EX-5 7 a2102912zex-5.htm EX-5

203 North LaSalle Street, Suite 1800
Chicago, Illinois 60601-1293
main 312.368.4000 fax 312.236.7516

February 11, 2003

The Boeing Company
100 North Riverside Plaza
Chicago, IL 60606

Ladies and Gentlemen:

        We have served as counsel for The Boeing Company, a Delaware corporation (the "Company"), in connection with the Company's registration statement on Form S-3 (SEC File No. 333-99509) (the "Registration Statement") previously declared effective by the Securities and Exchange Commission relating to debt securities in a maximum aggregate offering price of $1,000,000,000 (the "Securities"), all of which Securities may be offered and sold by the Company from time to time as set forth in the prospectus filed as part of the Registration Statement (the "Prospectus"), and as to be set forth in one or more supplements to the Prospectus. This opinion letter is rendered in connection with the offering by the Company of $600,000,000 principal amount of its 51/8% Notes due February 15, 2013 and $400,000,000 principal amount of its 61/8% Notes due February 15, 2033 (collectively the "Notes") as described in a Prospectus Supplement dated February 6, 2003. This opinion letter is furnished to you at your request to enable the Company to continue to fulfill the requirements of Item 601(b)(5) of Regulation S-K, 17 C.F.R. §229.601(b)(5), in connection with the Registration Statement.

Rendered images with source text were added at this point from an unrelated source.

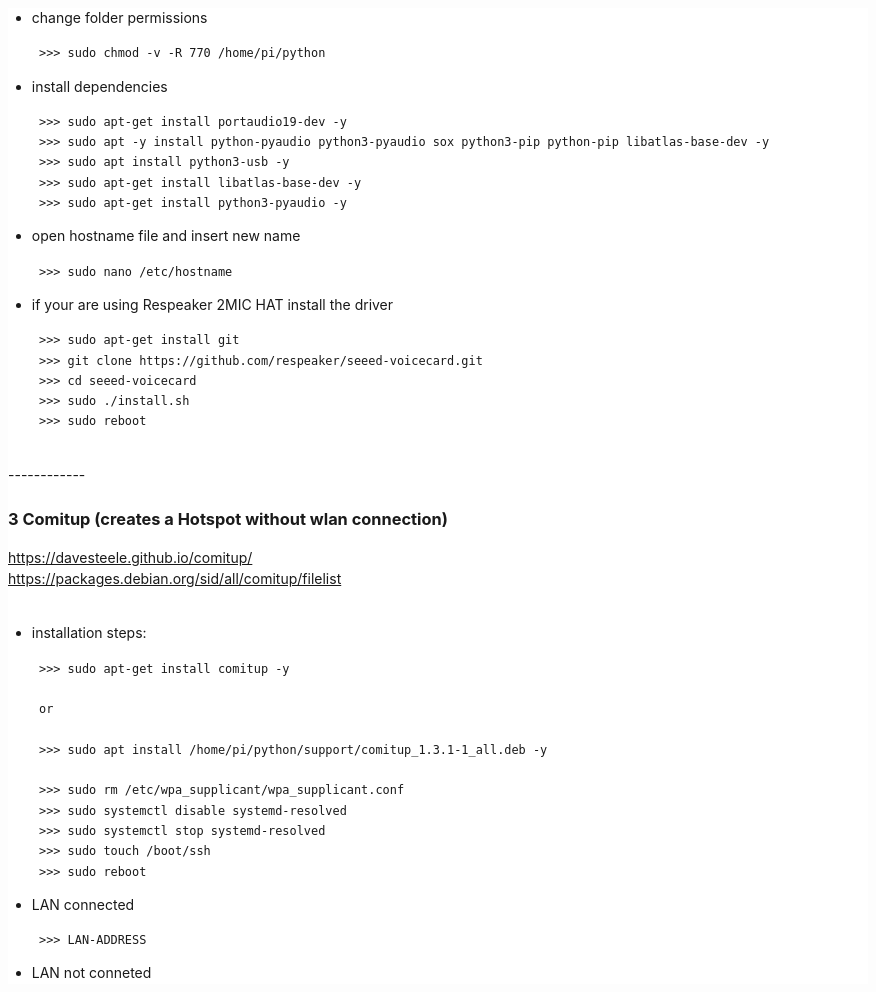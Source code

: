 - change folder permissions

       >>> sudo chmod -v -R 770 /home/pi/python

- install dependencies 

       >>> sudo apt-get install portaudio19-dev -y
       >>> sudo apt -y install python-pyaudio python3-pyaudio sox python3-pip python-pip libatlas-base-dev -y
       >>> sudo apt install python3-usb -y
       >>> sudo apt-get install libatlas-base-dev -y
       >>> sudo apt-get install python3-pyaudio -y

- open hostname file and insert new name 

       >>> sudo nano /etc/hostname

- if your are using Respeaker 2MIC HAT install the driver

       >>> sudo apt-get install git
       >>> git clone https://github.com/respeaker/seeed-voicecard.git
       >>> cd seeed-voicecard
       >>> sudo ./install.sh
       >>> sudo reboot

</br>
------------
</br>

<a name="3 Comitup"></a>

### 3 Comitup (creates a Hotspot without wlan connection)

https://davesteele.github.io/comitup/
</br>
https://packages.debian.org/sid/all/comitup/filelist
</br>
</br>

- installation steps:

       >>> sudo apt-get install comitup -y

       or
       
       >>> sudo apt install /home/pi/python/support/comitup_1.3.1-1_all.deb -y

       >>> sudo rm /etc/wpa_supplicant/wpa_supplicant.conf
       >>> sudo systemctl disable systemd-resolved
       >>> sudo systemctl stop systemd-resolved
       >>> sudo touch /boot/ssh
       >>> sudo reboot

- LAN connected      

       >>> LAN-ADDRESS

- LAN not conneted
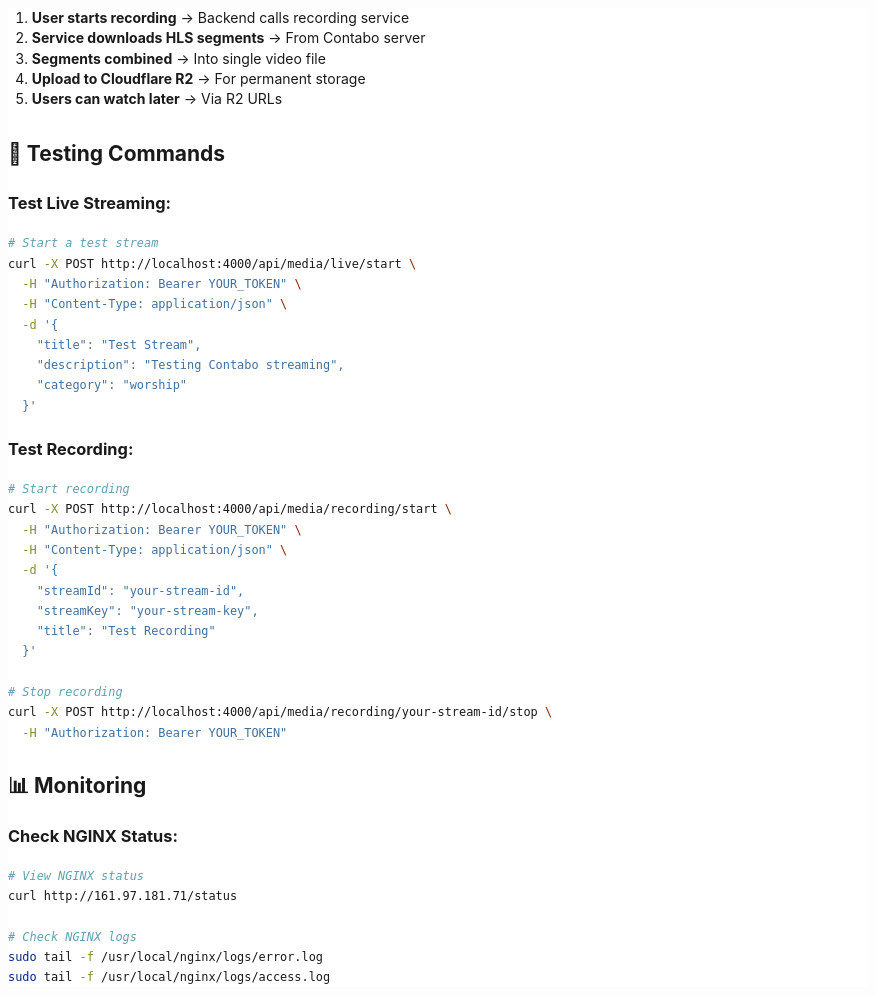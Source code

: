 1. **User starts recording** → Backend calls recording service
2. **Service downloads HLS segments** → From Contabo server
3. **Segments combined** → Into single video file
4. **Upload to Cloudflare R2** → For permanent storage
5. **Users can watch later** → Via R2 URLs

## 🧪 Testing Commands

### Test Live Streaming:

```bash
# Start a test stream
curl -X POST http://localhost:4000/api/media/live/start \
  -H "Authorization: Bearer YOUR_TOKEN" \
  -H "Content-Type: application/json" \
  -d '{
    "title": "Test Stream",
    "description": "Testing Contabo streaming",
    "category": "worship"
  }'
```

### Test Recording:

```bash
# Start recording
curl -X POST http://localhost:4000/api/media/recording/start \
  -H "Authorization: Bearer YOUR_TOKEN" \
  -H "Content-Type: application/json" \
  -d '{
    "streamId": "your-stream-id",
    "streamKey": "your-stream-key",
    "title": "Test Recording"
  }'

# Stop recording
curl -X POST http://localhost:4000/api/media/recording/your-stream-id/stop \
  -H "Authorization: Bearer YOUR_TOKEN"
```

## 📊 Monitoring

### Check NGINX Status:

```bash
# View NGINX status
curl http://161.97.181.71/status

# Check NGINX logs
sudo tail -f /usr/local/nginx/logs/error.log
sudo tail -f /usr/local/nginx/logs/access.log
```
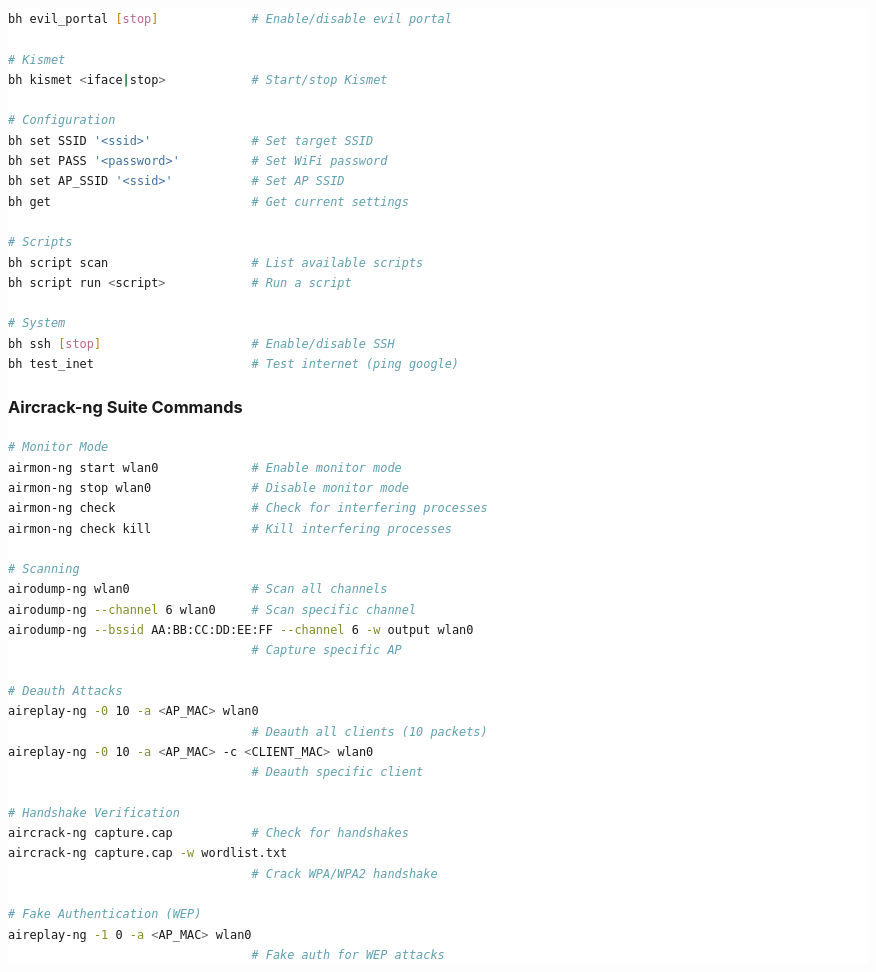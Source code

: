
 ```bash
bh evil_portal [stop]             # Enable/disable evil portal

# Kismet
bh kismet <iface|stop>            # Start/stop Kismet

# Configuration
bh set SSID '<ssid>'              # Set target SSID
bh set PASS '<password>'          # Set WiFi password
bh set AP_SSID '<ssid>'           # Set AP SSID
bh get                            # Get current settings

# Scripts
bh script scan                    # List available scripts
bh script run <script>            # Run a script

# System
bh ssh [stop]                     # Enable/disable SSH
bh test_inet                      # Test internet (ping google)
```

### Aircrack-ng Suite Commands

```bash
# Monitor Mode
airmon-ng start wlan0             # Enable monitor mode
airmon-ng stop wlan0              # Disable monitor mode
airmon-ng check                   # Check for interfering processes
airmon-ng check kill              # Kill interfering processes

# Scanning
airodump-ng wlan0                 # Scan all channels
airodump-ng --channel 6 wlan0     # Scan specific channel
airodump-ng --bssid AA:BB:CC:DD:EE:FF --channel 6 -w output wlan0
                                  # Capture specific AP

# Deauth Attacks
aireplay-ng -0 10 -a <AP_MAC> wlan0
                                  # Deauth all clients (10 packets)
aireplay-ng -0 10 -a <AP_MAC> -c <CLIENT_MAC> wlan0
                                  # Deauth specific client

# Handshake Verification
aircrack-ng capture.cap           # Check for handshakes
aircrack-ng capture.cap -w wordlist.txt
                                  # Crack WPA/WPA2 handshake

# Fake Authentication (WEP)
aireplay-ng -1 0 -a <AP_MAC> wlan0
                                  # Fake auth for WEP attacks
```
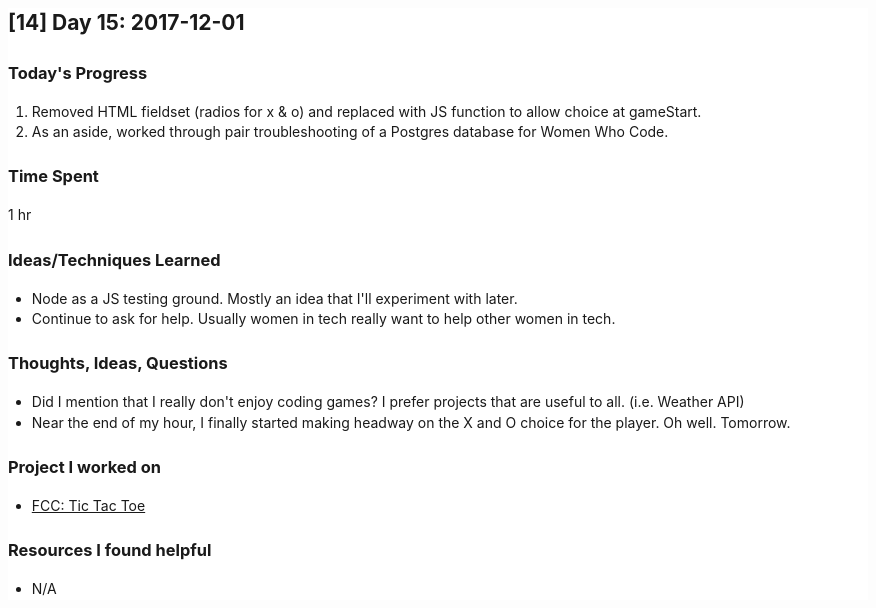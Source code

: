 ## [14] Day 15: 2017-12-01

### Today's Progress

1. Removed HTML fieldset (radios for x & o) and replaced with JS function to allow choice at gameStart.
2. As an aside, worked through pair troubleshooting of a Postgres database for Women Who Code.

### Time Spent

1 hr

### Ideas/Techniques Learned

- Node as a JS testing ground. Mostly an idea that I'll experiment with later.
- Continue to ask for help. Usually women in tech really want to help other women in tech.

### Thoughts, Ideas, Questions

- Did I mention that I really don't enjoy coding games? I prefer projects that are useful to all. (i.e. Weather API)
- Near the end of my hour, I finally started making headway on the X and O choice for the player. Oh well. Tomorrow.

### Project I worked on

- [FCC: Tic Tac Toe](https://codepen.io/digilou/pen/POOypV)

### Resources I found helpful

- N/A
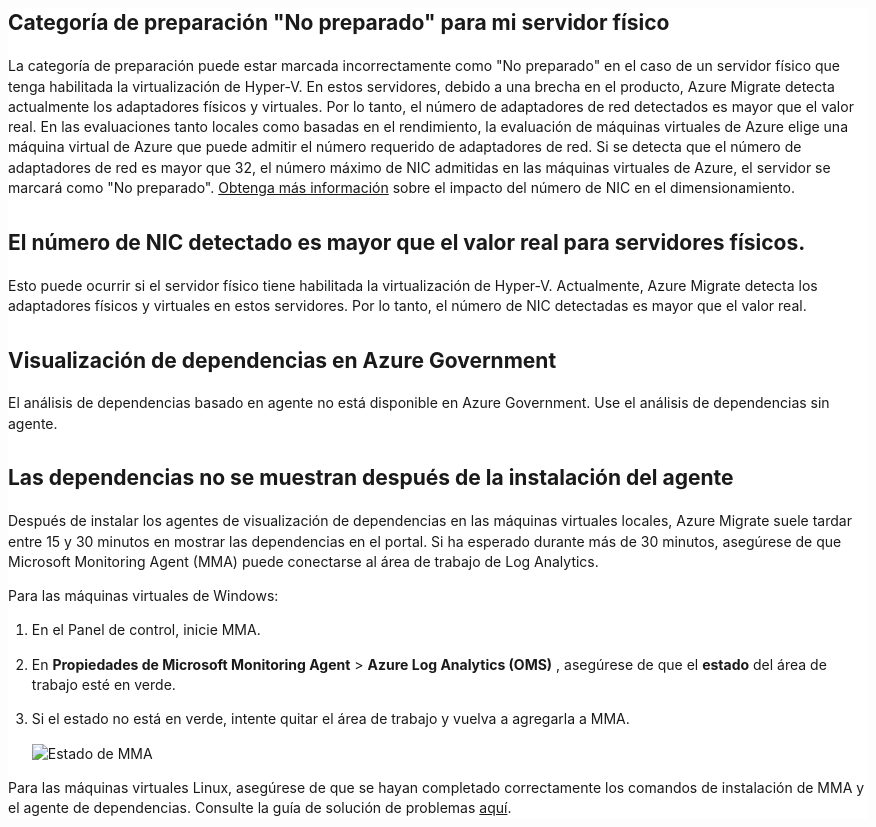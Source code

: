 ## <a name="readiness-category-not-ready-for-my-physical-server"></a>Categoría de preparación "No preparado" para mi servidor físico

La categoría de preparación puede estar marcada incorrectamente como "No preparado" en el caso de un servidor físico que tenga habilitada la virtualización de Hyper-V. En estos servidores, debido a una brecha en el producto, Azure Migrate detecta actualmente los adaptadores físicos y virtuales. Por lo tanto, el número de adaptadores de red detectados es mayor que el valor real. En las evaluaciones tanto locales como basadas en el rendimiento, la evaluación de máquinas virtuales de Azure elige una máquina virtual de Azure que puede admitir el número requerido de adaptadores de red. Si se detecta que el número de adaptadores de red es mayor que 32, el número máximo de NIC admitidas en las máquinas virtuales de Azure, el servidor se marcará como "No preparado".  [Obtenga más información](./concepts-assessment-calculation.md#calculating-sizing) sobre el impacto del número de NIC en el dimensionamiento.


## <a name="number-of-discovered-nics-higher-than-actual-for-physical-servers"></a>El número de NIC detectado es mayor que el valor real para servidores físicos.

Esto puede ocurrir si el servidor físico tiene habilitada la virtualización de Hyper-V. Actualmente, Azure Migrate detecta los adaptadores físicos y virtuales en estos servidores. Por lo tanto, el número de NIC detectadas es mayor que el valor real.

## <a name="dependency-visualization-in-azure-government"></a>Visualización de dependencias en Azure Government

El análisis de dependencias basado en agente no está disponible en Azure Government. Use el análisis de dependencias sin agente.


## <a name="dependencies-dont-show-after-agent-install"></a>Las dependencias no se muestran después de la instalación del agente

Después de instalar los agentes de visualización de dependencias en las máquinas virtuales locales, Azure Migrate suele tardar entre 15 y 30 minutos en mostrar las dependencias en el portal. Si ha esperado durante más de 30 minutos, asegúrese de que Microsoft Monitoring Agent (MMA) puede conectarse al área de trabajo de Log Analytics.

Para las máquinas virtuales de Windows:
1. En el Panel de control, inicie MMA.
2. En **Propiedades de Microsoft Monitoring Agent** > **Azure Log Analytics (OMS)** , asegúrese de que el **estado** del área de trabajo esté en verde.
3. Si el estado no está en verde, intente quitar el área de trabajo y vuelva a agregarla a MMA.

    ![Estado de MMA](./media/troubleshoot-assessment/mma-properties.png)

Para las máquinas virtuales Linux, asegúrese de que se hayan completado correctamente los comandos de instalación de MMA y el agente de dependencias. Consulte la guía de solución de problemas [aquí](../azure-monitor/vm/service-map.md#post-installation-issues).
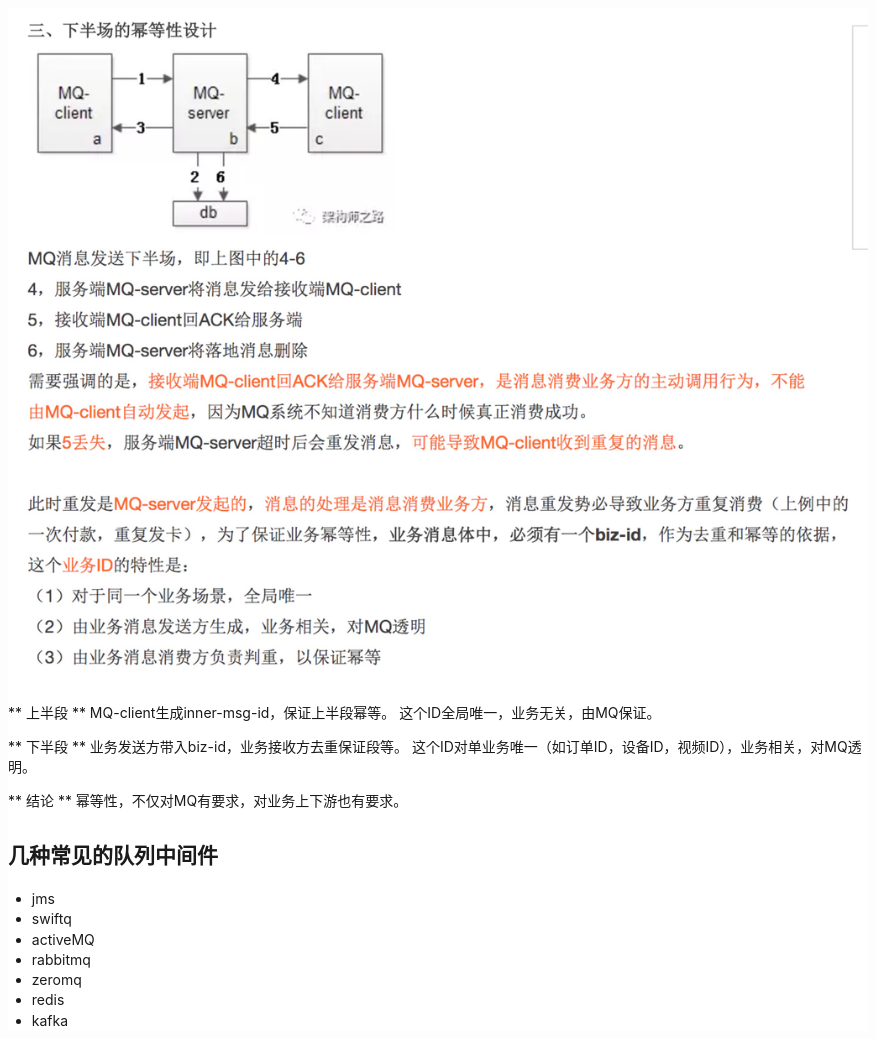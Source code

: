 ![下半段保证幂等性](/img/mq_idempotency_down.jpg)

** 上半段 **
MQ-client生成inner-msg-id，保证上半段幂等。
这个ID全局唯一，业务无关，由MQ保证。
 
** 下半段 **
业务发送方带入biz-id，业务接收方去重保证段等。
这个ID对单业务唯一（如订单ID，设备ID，视频ID），业务相关，对MQ透明。

** 结论 **
幂等性，不仅对MQ有要求，对业务上下游也有要求。

## 几种常见的队列中间件
- jms
- swiftq
- activeMQ
- rabbitmq
- zeromq
- redis
- kafka
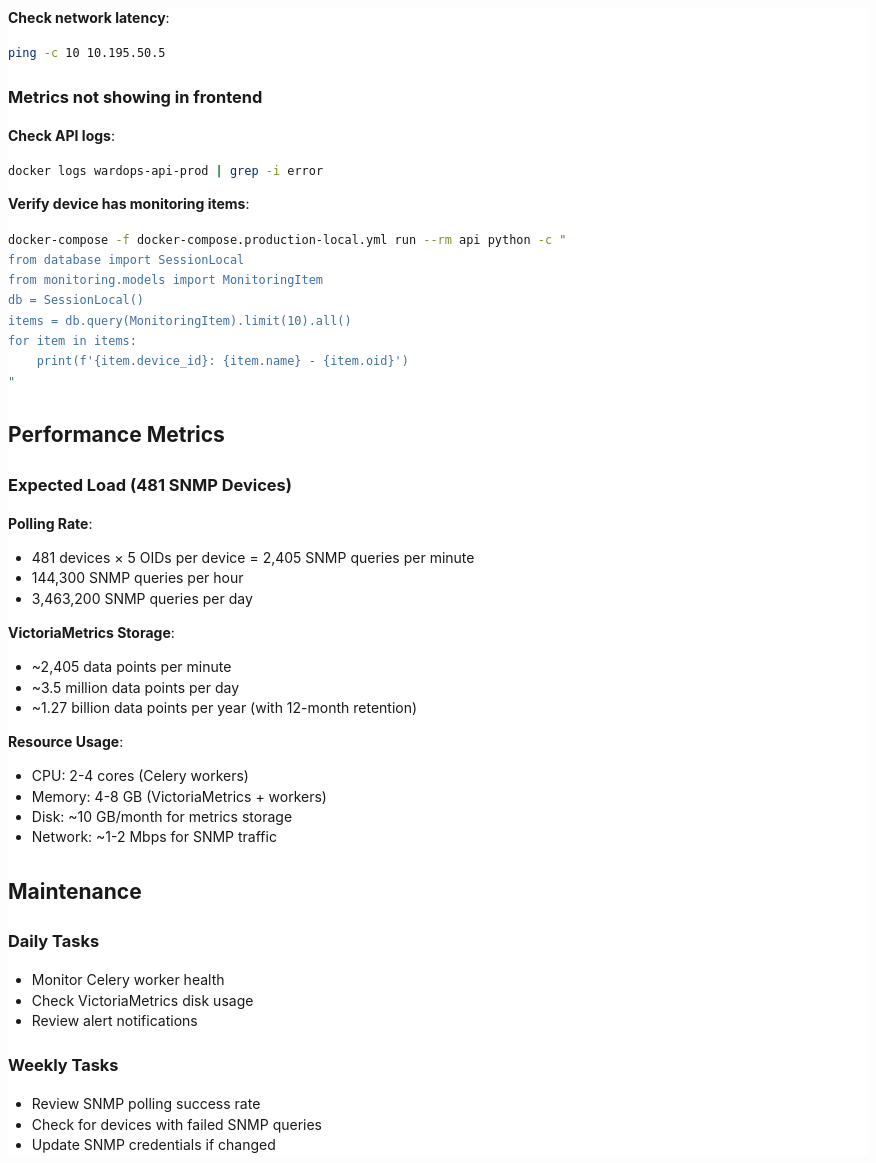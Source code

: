 **Check network latency**:
```bash
ping -c 10 10.195.50.5
```

### Metrics not showing in frontend

**Check API logs**:
```bash
docker logs wardops-api-prod | grep -i error
```

**Verify device has monitoring items**:
```bash
docker-compose -f docker-compose.production-local.yml run --rm api python -c "
from database import SessionLocal
from monitoring.models import MonitoringItem
db = SessionLocal()
items = db.query(MonitoringItem).limit(10).all()
for item in items:
    print(f'{item.device_id}: {item.name} - {item.oid}')
"
```

## Performance Metrics

### Expected Load (481 SNMP Devices)

**Polling Rate**:
- 481 devices × 5 OIDs per device = 2,405 SNMP queries per minute
- 144,300 SNMP queries per hour
- 3,463,200 SNMP queries per day

**VictoriaMetrics Storage**:
- ~2,405 data points per minute
- ~3.5 million data points per day
- ~1.27 billion data points per year (with 12-month retention)

**Resource Usage**:
- CPU: 2-4 cores (Celery workers)
- Memory: 4-8 GB (VictoriaMetrics + workers)
- Disk: ~10 GB/month for metrics storage
- Network: ~1-2 Mbps for SNMP traffic

## Maintenance

### Daily Tasks
- Monitor Celery worker health
- Check VictoriaMetrics disk usage
- Review alert notifications

### Weekly Tasks
- Review SNMP polling success rate
- Check for devices with failed SNMP queries
- Update SNMP credentials if changed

        We have examined and relied and base our opinion on originals or copies, certified or otherwise identified to our satisfaction, of the following documents and records and upon such matters of law as we have deemed necessary for the purposes of this opinion.

    1.
    An executed copy of the Registration Statement and a copy of the Prospectus dated September 20, 2002 and Prospectus Supplement dated February 6, 2003 (the "Prospectus Supplement").

    2.
    The Restated Certificate of Incorporation of the Company (the "Certificate"), as certified by the Assistant Secretary of the Company on the date hereof as then being complete, accurate and in effect.

    3.
    The Bylaws of the Company, as amended to date, as certified by the Secretary of the Company on the date hereof as then being complete, accurate and in effect.

    4.
    Resolutions of the Board of Directors of the Company adopted during meetings on August 25-27, 2002 relating to the filing of the Registration Statement and related matters, and of the Pricing Committee established thereunder adopted on February 6, 2003 relating to the offering of the Notes, each as certified by the Secretary of the Company on the date hereof as then being complete, accurate and in effect.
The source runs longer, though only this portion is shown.